*THE PROBLEM*:
Nothing outside the range is wanted. Repeat exactly the lines below from the one with "and its coordinates" through the one with "[1, Presents] \rightarrow".

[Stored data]
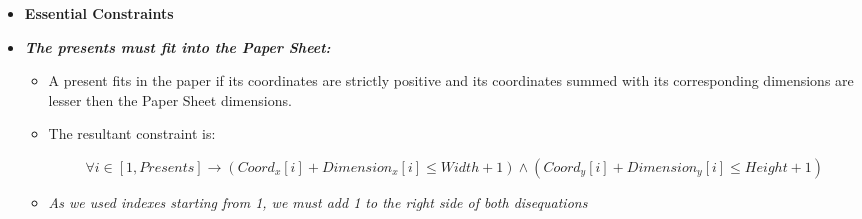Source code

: \begin{itemize}
    \item[] \textbf{Essential Constraints}
    \item \textbf{\textit{The presents must fit into the Paper Sheet:}}
        \begin{itemize}
            \item[] A present fits in the paper if its coordinates are strictly positive
                and its coordinates summed with its corresponding dimensions are lesser then
                the Paper Sheet dimensions.
            \item[] The resultant constraint is:
            \begin{adjustwidth}{-3cm}{}\begin{equation*}
                \forall i \in [1, Presents] \rightarrow
                (Coord_x[i] + Dimension_x[i] \leq Width + 1) \wedge
                (Coord_y[i] + Dimension_y[i] \leq Height + 1)
            \end{equation*}\end{adjustwidth} 
            \item[] \textit{As we used indexes starting from 1, we must add 1 to the right side of both disequations} 
        \end{itemize}


\end{itemize}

*YOUR RESPONSE*:
                and its coordinates summed with its corresponding dimensions are lesser then
                the Paper Sheet dimensions.
            \item[] The resultant constraint is:
            \begin{adjustwidth}{-3cm}{}\begin{equation*}
                \forall i \in [1, Presents] \rightarrow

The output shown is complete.